Ces entreprises devront publier tous les ans des indicateurs genrés sur l’emploi des salariés âgés et sur les actions mises en œuvre pour favoriser leur emploi. À défaut, elles s’exposeront à une pénalité financière pouvant aller jusqu’à 1% de leur masse salariale. Cette obligation s’appliquera au 1er novembre 2023 pour les entreprises de plus de 1 000 salariés et au 1er juillet 2024 pour les autres. Un décret est prévu.

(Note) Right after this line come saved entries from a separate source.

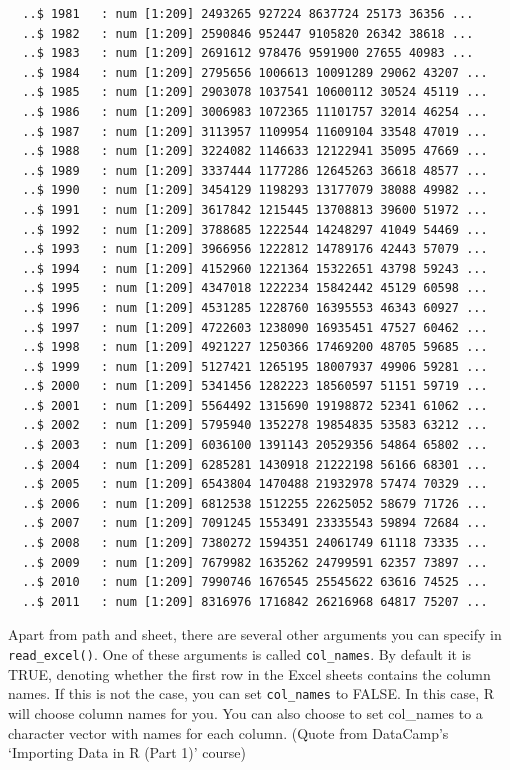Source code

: \documentclass[
]{book}
\begin{document}
\begin{verbatim}
  ..$ 1981   : num [1:209] 2493265 927224 8637724 25173 36356 ...
  ..$ 1982   : num [1:209] 2590846 952447 9105820 26342 38618 ...
  ..$ 1983   : num [1:209] 2691612 978476 9591900 27655 40983 ...
  ..$ 1984   : num [1:209] 2795656 1006613 10091289 29062 43207 ...
  ..$ 1985   : num [1:209] 2903078 1037541 10600112 30524 45119 ...
  ..$ 1986   : num [1:209] 3006983 1072365 11101757 32014 46254 ...
  ..$ 1987   : num [1:209] 3113957 1109954 11609104 33548 47019 ...
  ..$ 1988   : num [1:209] 3224082 1146633 12122941 35095 47669 ...
  ..$ 1989   : num [1:209] 3337444 1177286 12645263 36618 48577 ...
  ..$ 1990   : num [1:209] 3454129 1198293 13177079 38088 49982 ...
  ..$ 1991   : num [1:209] 3617842 1215445 13708813 39600 51972 ...
  ..$ 1992   : num [1:209] 3788685 1222544 14248297 41049 54469 ...
  ..$ 1993   : num [1:209] 3966956 1222812 14789176 42443 57079 ...
  ..$ 1994   : num [1:209] 4152960 1221364 15322651 43798 59243 ...
  ..$ 1995   : num [1:209] 4347018 1222234 15842442 45129 60598 ...
  ..$ 1996   : num [1:209] 4531285 1228760 16395553 46343 60927 ...
  ..$ 1997   : num [1:209] 4722603 1238090 16935451 47527 60462 ...
  ..$ 1998   : num [1:209] 4921227 1250366 17469200 48705 59685 ...
  ..$ 1999   : num [1:209] 5127421 1265195 18007937 49906 59281 ...
  ..$ 2000   : num [1:209] 5341456 1282223 18560597 51151 59719 ...
  ..$ 2001   : num [1:209] 5564492 1315690 19198872 52341 61062 ...
  ..$ 2002   : num [1:209] 5795940 1352278 19854835 53583 63212 ...
  ..$ 2003   : num [1:209] 6036100 1391143 20529356 54864 65802 ...
  ..$ 2004   : num [1:209] 6285281 1430918 21222198 56166 68301 ...
  ..$ 2005   : num [1:209] 6543804 1470488 21932978 57474 70329 ...
  ..$ 2006   : num [1:209] 6812538 1512255 22625052 58679 71726 ...
  ..$ 2007   : num [1:209] 7091245 1553491 23335543 59894 72684 ...
  ..$ 2008   : num [1:209] 7380272 1594351 24061749 61118 73335 ...
  ..$ 2009   : num [1:209] 7679982 1635262 24799591 62357 73897 ...
  ..$ 2010   : num [1:209] 7990746 1676545 25545622 63616 74525 ...
  ..$ 2011   : num [1:209] 8316976 1716842 26216968 64817 75207 ...
\end{verbatim}

Apart from path and sheet, there are several other arguments you can specify in \texttt{read\_excel()}. One of these arguments is called \texttt{col\_names}. By default it is TRUE, denoting whether the first row in the Excel sheets contains the column names. If this is not the case, you can set \texttt{col\_names} to FALSE. In this case, R will choose column names for you. You can also choose to set col\_names to a character vector with names for each column. (Quote from DataCamp's `Importing Data in R (Part 1)' course)
\end{document}
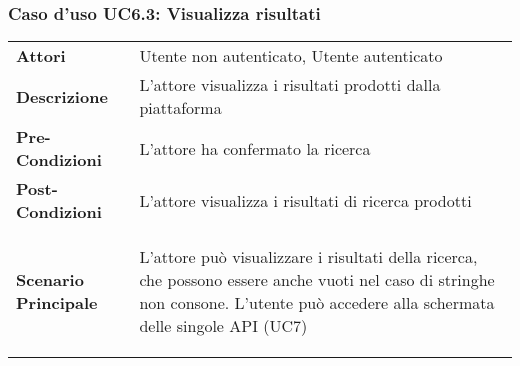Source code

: \subsubsection{Caso d'uso UC6.3: Visualizza risultati}
\label{UC6_3}

\begin{minipage}{\linewidth}
	\begin{tabular}{ l | p{11cm}}
		\hline
		\rowcolor{Gray}
		\multicolumn{2}{c}{UC6.3 - Visualizza risultati} \\
		\hline
		\textbf{Attori} & Utente non autenticato, Utente autenticato \\
		\textbf{Descrizione} & L'attore visualizza i risultati prodotti dalla piattaforma\\
		\textbf{Pre-Condizioni} & L'attore ha confermato la ricerca\\
		\textbf{Post-Condizioni} & L'attore visualizza i risultati di ricerca prodotti \\
		\textbf{Scenario Principale} & 
		\begin{enumerate*}[label=(\arabic*.),itemjoin={\newline}]
			\item L'attore può visualizzare i risultati della ricerca, che possono essere anche vuoti nel caso di stringhe non consone. L'utente può accedere alla schermata delle singole API (UC7)
		\end{enumerate*}\\
	\end{tabular}
\end{minipage}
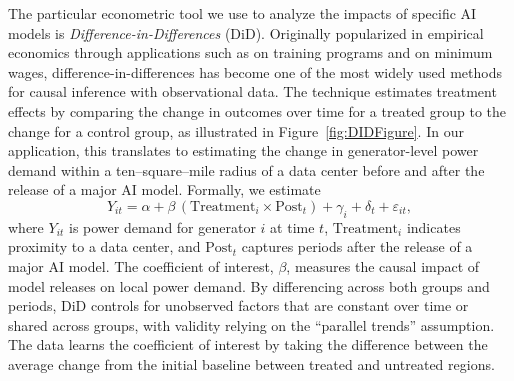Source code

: \documentclass[sigconf,authordraft]{acmart}
\begin{document}
The particular econometric tool we use to analyze the impacts of specific AI models is \textit{Difference-in-Differences} (DiD). Originally popularized in empirical economics through applications such as \cite{card2022design} on training programs and \cite{card1994comment} on minimum wages, difference-in-differences has become one of the most widely used methods for causal inference with observational data. The technique estimates treatment effects by comparing the change in outcomes over time for a treated group to the change for a control group, as illustrated in Figure~\ref{fig:DIDFigure}. In our application, this translates to estimating the change in generator-level power demand within a ten--square--mile radius of a data center before and after the release of a major AI model. Formally, we estimate
\begin{equation}
    Y_{it} = \alpha + \beta \,(\text{Treatment}_i \times \text{Post}_t) + \gamma_i + \delta_t + \varepsilon_{it},
    \label{eq:DiD}
\end{equation}
where $Y_{it}$ is power demand for generator $i$ at time $t$, $\text{Treatment}_i$ indicates proximity to a data center, and $\text{Post}_t$ captures periods after the release of a major AI model. The coefficient of interest, $\beta$, measures the causal impact of model releases on local power demand. By differencing across both groups and periods, DiD controls for unobserved factors that are constant over time or shared across groups, with validity relying on the ``parallel trends'' assumption. The data learns the coefficient of interest by taking the difference between the average change from the initial baseline between treated and untreated regions. %

\end{document}
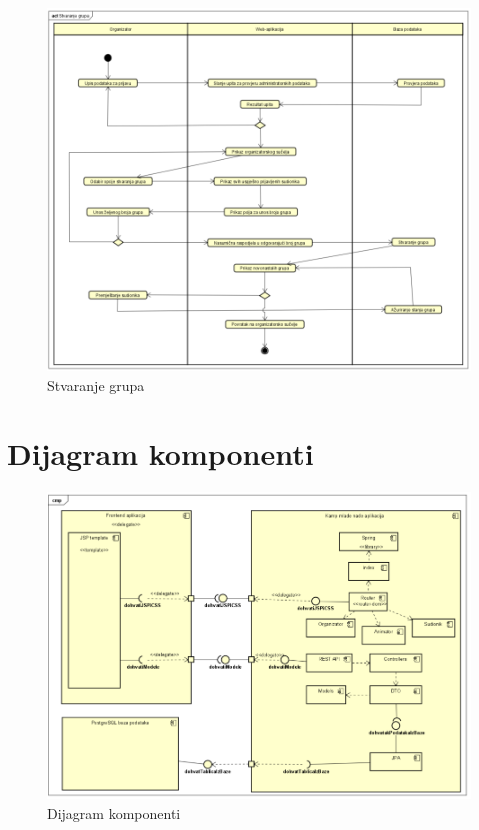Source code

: \begin{figure}[H]
	\includegraphics[scale=0.8]{dokumentacija/dijagrami/activity-stvaranjeGrupa.PNG} 
	\centering
	\caption{Stvaranje grupa}
	\label{fig:promjene}
\end{figure}

\eject
\section{Dijagram komponenti}

\begin{figure}[H]
	\includegraphics[scale=0.8]{dokumentacija/dijagrami/dijagramKomponenti.PNG} 
	\centering
	\caption{Dijagram komponenti}
	\label{fig:promjene}
\end{figure}
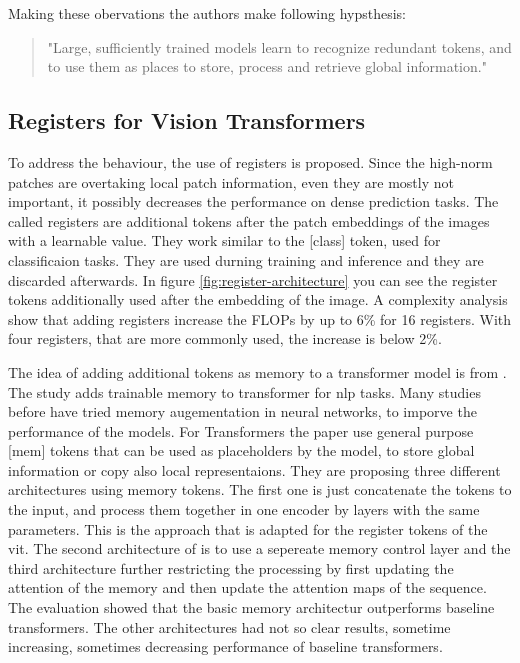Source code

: \documentclass[conference]{IEEEtran}
\begin{document}
  Making these obervations the authors make following hypsthesis:
  \begin{quote}
    "Large, sufficiently trained models learn to recognize redundant tokens, and to use them as places to store, process and retrieve global information." \cite{registers}
  \end{quote}

  \subsection{Registers for Vision Transformers}


  To address the behaviour, the use of registers is proposed. Since the high-norm patches are overtaking local patch information, even they are mostly not important, it possibly decreases the performance on dense prediction tasks. The called registers are additional tokens after the patch embeddings of the images with a learnable value. They work similar to the [class] token, used for classificaion tasks. They are used durning training and inference and they are discarded afterwards. In figure \ref{fig:register-architecture} you can see the register tokens additionally used after the embedding of the image. A complexity analysis show that adding registers increase the FLOPs by up to 6\% for 16 registers. With four registers, that are more commonly used, the increase is below 2\%.


  The idea of adding additional tokens as memory to a transformer model is from \cite{memorytransformer}. The study adds trainable memory to transformer for \ac{nlp} tasks. Many studies before have tried memory augementation in neural networks, to imporve the performance of the models. For Transformers the paper use general purpose [mem] tokens that can be used as placeholders by the model, to store global information or copy also local representaions. They are proposing three different architectures using memory tokens. The first one is just concatenate the tokens to the input, and process them together in one encoder by layers with the same parameters. This is the approach that is adapted for the register tokens of the \ac{vit}. The second architecture of \cite{memorytransformer} is to use a sepereate memory control layer and the third architecture further restricting the processing by first updating the attention of the memory and then update the attention maps of the sequence. The evaluation showed that the basic memory architectur outperforms baseline transformers. The other architectures had not so clear results, sometime increasing, sometimes decreasing performance of baseline transformers.
\end{document}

Une autre forme de « sanction » s’adresse aux entreprises qui, « pour le troisième exercice consécutif de publication des indicateurs, constatent la détérioration de (leurs) indicateurs ». Dans un délai de six mois, l’employeur doit, dans ce cas, engager des négociations portant sur les mesures d’amélioration de l’emploi des seniors ou, à défaut d’accord, établir un plan d’action en ce sens (C. trav., art. L. 5121 8).

Expérimentation d’un CDI senior pour les chômeurs de longue durée de plus de 60 ans

Une négociation entre partenaires sociaux doit être engagée au niveau national sur l’emploi de ces seniors.

Jusqu’au 31 août 2023, le texte de loi laisse les organisations d’employeurs et de salariés représentatives au niveau national et interprofessionnel engager une négociation en vue de définir des mesures visant à favoriser l’emploi des seniors demandeurs d’emploi de longue durée

Mais, à défaut d’accord, les sénateurs ont introduit à compter du 1er septembre 2023 et jusqu’au 1er septembre 2026 un nouveau type de CDI expérimental réservé aux salariés âgés d’au moins 60 ans, dès lors qu’ils sont inscrits sur la liste des demandeurs d’emploi auprès de Pôle emploi et tenus d’accomplir à ce titre des actes positifs et répétés de recherche d’emploi (PLRFSS, art. 3, II).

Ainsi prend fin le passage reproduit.